Traditions

Stories from the past. canstockphoto1114545

Another holiday season recently came to an end. If your family is anything like mine, there were plenty of “tales of the glories of Christmases long, long ago,” as the song says. Lord, we have such colorful characters in our family circles and those stories that come up at the kitchen table or dining room table are always hysterical, aren't they? The best part is that these people never even know how funny they are. They tell the stories and are almost surprised at how amusing they are to others.

Some of the stories we’ve all heard 100 times. We know the story, but encourage the old-timers to tell it again--so much fun to hear and laugh about. Or maybe there’s a new girlfriend or boyfriend at the table this year that never heard the stories before and they need to be told all over again. A fresh set of ears can begin a long evening of re-telling. Here are some of my favorite family treasures.

FROM MY STEPFATHER-IN-LAW, MIKI (born in Hungary, 75 years old):

I was little boy in Budapest around 1944 when the soldiers come and my buddy and me was hiding in de basement. They see us and call us upstairs and give each of us a gun. “Who do I shoot at?” I asked. De man says, “Anybody who shooting at you.” I say, “Yeah? Dat be too late.”

FROM MY FATHER-IN-LAW’S NEPHEW (Born in Italy, 58 years old)

Yeah, Uncle Frank send us a letter--says we should come to Ohio--is nice place. We watch American TV in Naples and see TV shows that show how beautiful Ohio was. We write back, “Yeah Uncle Frank--send for us and we come to Ohio.” When he pick us up at the airport it is snowing. I said, “Hey Uncle Frank where’s the hula girls and palm trees?” He says, “What are you stupid? That’s Hawaii not Ohio!” I say, “Oh--the words to me they look the same. So we stay anyway.”

FROM MY GRANDFATHER (Italian American, 79 at the time, now deceased)

I was delivering a block of ice before Americans had refrigerators and had to haul this 50-pound block up a long set of stairs. It was a hot summer day and when I got to the top of the steps, I knocked and a lady inside yelled “Come in!” When I opened the door she was in the middle of the kitchen in a bathtub she had filled. She asked if I could wash her back. I dropped the whole block of ice off my shoulder and it went sailing down the steps and shattered the door at the bottom of the steps into a million splinters. When I went back to the icehouse and told the guys what happened, all the single guys volunteered to take that delivery off my hands. The guy that got the job wound up marrying her. Son of a gun…

FROM MY MOTHER-IN-LAW (Italian American, 78 years old)

(Talking to the grandchildren and great-grandchildren) Oh I remember the old dances. We wouldn’t dance those crazy dances like you kids today. We used to put on our best dresses and we used to get down to the dance hall just before dark and we never sat down or drank any of that liquor! We were there to dance and we never used to take a break. I used to dance all night. (Then--interjected from my stepfather-in-law, the Hungarian) “Yeah?
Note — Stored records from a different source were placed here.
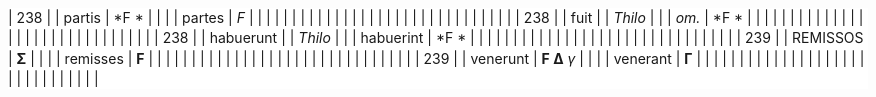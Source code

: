 | 238 |  | partis                                                                                                                                           | *F *                              |                           |                          |                   | partes                                                    | *F*              |                              |                                                                        |                                         |                   |               |                                                                                                                                               |                        |                     |                     |                         |                    |               |         |                        |          |          |  |                                                                                                                                 |                  |      |  |            |  |  |  |  |  |  |  |  |
| 238 |  | fuit                                                                                                                                             |                                   | *Thilo*                   |                          |                   | *om.*                                                     | *F *             |                              |                                                                        |                                         |                   |               |                                                                                                                                               |                        |                     |                     |                         |                    |               |         |                        |          |          |  |                                                                                                                                 |                  |      |  |            |  |  |  |  |  |  |  |  |
| 238 |  | habuerunt                                                                                                                                        |                                   | *Thilo*                   |                          |                   | habuerint                                                 | *F *             |                              |                                                                        |                                         |                   |               |                                                                                                                                               |                        |                     |                     |                         |                    |               |         |                        |          |          |  |                                                                                                                                 |                  |      |  |            |  |  |  |  |  |  |  |  |
| 239 |  | REMISSOS                                                                                                                                         | **Σ**                             |                           |                          |                   | remisses                                                  | **F**            |                              |                                                                        |                                         |                   |               |                                                                                                                                               |                        |                     |                     |                         |                    |               |         |                        |          |          |  |                                                                                                                                 |                  |      |  |            |  |  |  |  |  |  |  |  |
| 239 |  | venerunt                                                                                                                                         | **F Δ** *γ*                       |                           |                          |                   | venerant                                                  | **Γ**            |                              |                                                                        |                                         |                   |               |                                                                                                                                               |                        |                     |                     |                         |                    |               |         |                        |          |          |  |                                                                                                                                 |                  |      |  |            |  |  |  |  |  |  |  |  |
I used to have two grandmothers, too.”

FROM MY FATHER-IN-LAW (Born in Italy, 84 years old)

Yeah my dad--he was always bringing home stray animals and my mother would hit him with the broom when she would find another dog or cat in the house. We didn’t need to feed another mouth, she would say. But my father, he was just a simple, quiet man who felt sorry for everything. In Naples, you know our house was built in front of a mountainside and out the back of the house we had dug into the wall of the mountain because it was cool there. We kept food and other supplies in there because it would last longer. We had no refrigerators then. Well one winter night, he brought a donkey home while my mother was asleep and he walked it through the house all the way back in to the dirt floor closet in the mountainside. About 3 in the morning I was sleeping and heard “HEEEE – HAAAWWWW!!” and when I got up, I just saw my dad pulling the donkey through the house towards the front door and my mom hitting them both with the broom. When he came back in, she said “Why did you bring that thing in our house?” My dad looked at her like the answer was so obvious and said, “He was cold.” She chased him back outside with the broom and he slept in the barn.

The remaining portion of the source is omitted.